The Bill proposes to register real estate agents which have hitherto been un-regulated, with clear responsibilities and functions, thereby leading to money trail and curbing money laundering. The Bill aims to ensure consumer protection, by making it mandatory for promoters to register all projects, prior to sale; and only after having received all approvals from development/municipal authorities thereby protecting buyer investments. The Bill will promote transparency and fair and ethical business practices , relating to transactions, through disclosure of project details and contractual obligations vis--vis the project and the buyer, promoting informed choice for the buyers. This will substantially reduce the power asymmetry prevalent in real estate transactions. The Bill seeks to establish a regulatory oversight mechanism, through Real Estate Authority(s) and Appellate Tribunal in the States, to enforce accountability norms for the promoter buyer and the real estate agents. The Bill will infuse professionalism and promote planned development of the real estate sector through the promotional role of the Regulatory Authority.
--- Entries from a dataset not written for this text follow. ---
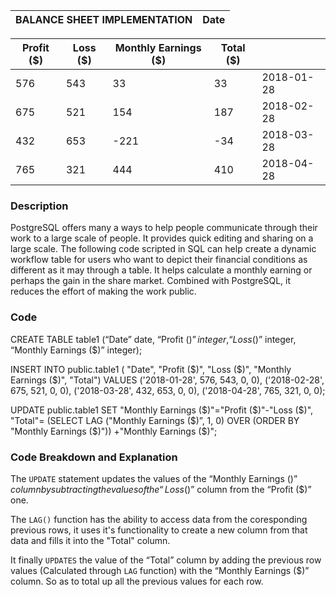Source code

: |BALANCE SHEET IMPLEMENTATION|Date|
|----------------------------|----|

|Profit ($)| Loss ($)|Monthly Earnings ($)|Total ($)||
|-------|---------|---------|--------|----|
|576|543|33|33|2018-01-28|
|675|521|154|187|2018-02-28|
|432|653|-221|-34|2018-03-28|
|765|321|444|410|2018-04-28|


### Description
PostgreSQL offers many a ways to help people communicate through their work to a large scale of people. It provides quick editing and sharing on a large scale.
The following code scripted in SQL can help create a dynamic workflow table for users who want to depict their financial conditions as different as it may through a table. It helps calculate a monthly earning or perhaps the gain in the share market. Combined with PostgreSQL, it reduces the effort of making the work public. 

### Code
CREATE TABLE table1 (“Date” date, “Profit ($)” integer, “Loss ($)” integer, “Monthly Earnings ($)” integer);

INSERT INTO public.table1 (
	"Date", "Profit ($)", "Loss ($)", "Monthly Earnings ($)", "Total")
	VALUES ('2018-01-28', 576, 543, 0, 0),
     ('2018-02-28', 675, 521, 0, 0),
     ('2018-03-28', 432, 653, 0, 0), 
     ('2018-04-28', 765, 321, 0, 0);

UPDATE public.table1
	SET "Monthly Earnings ($)"="Profit ($)"-"Loss ($)", 
"Total"= (SELECT LAG ("Monthly Earnings ($)”, 1, 0) OVER (ORDER BY "Monthly Earnings ($)")) +"Monthly Earnings ($)";


### Code Breakdown and Explanation
The `UPDATE` statement updates the values of the “Monthly Earnings ($)” column by subtracting the values of the “Loss ($)” column from the “Profit ($)” one.

The `LAG()` function has the ability to access data from the coresponding previous rows, it uses it's functionality to create a new column from that data and fills it into the "Total" column.

It finally `UPDATES` the value of the “Total” column by adding the previous row values (Calculated through `LAG` function) with the “Monthly Earnings ($)” column. So as to total up all the previous values for each row.
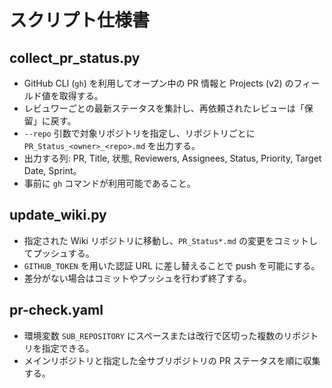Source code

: # スクリプト仕様書

## collect_pr_status.py
- GitHub CLI (`gh`) を利用してオープン中の PR 情報と Projects (v2) のフィールド値を取得する。
- レビュワーごとの最新ステータスを集計し、再依頼されたレビューは「保留」に戻す。
- `--repo` 引数で対象リポジトリを指定し、リポジトリごとに `PR_Status_<owner>_<repo>.md` を出力する。
- 出力する列: PR, Title, 状態, Reviewers, Assignees, Status, Priority, Target Date, Sprint。
- 事前に `gh` コマンドが利用可能であること。

## update_wiki.py
- 指定された Wiki リポジトリに移動し、`PR_Status*.md` の変更をコミットしてプッシュする。
- `GITHUB_TOKEN` を用いた認証 URL に差し替えることで push を可能にする。
- 差分がない場合はコミットやプッシュを行わず終了する。

## pr-check.yaml
- 環境変数 `SUB_REPOSITORY` にスペースまたは改行で区切った複数のリポジトリを指定できる。
- メインリポジトリと指定した全サブリポジトリの PR ステータスを順に収集する。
The Bill will ensure timely completion of projects, and prevent fund diversion . The Bill provides for a speedy and specialized adjudication mechanism to settle disputes between the promoter, buyer and real estate agents, thereby de-clogging the civil courts and consumer forums, from disputes in the real estate sector. The Bill will catalyze domestic and foreign investment into the sector , thereby contributing to enhanced activity, and increase in GDP growth.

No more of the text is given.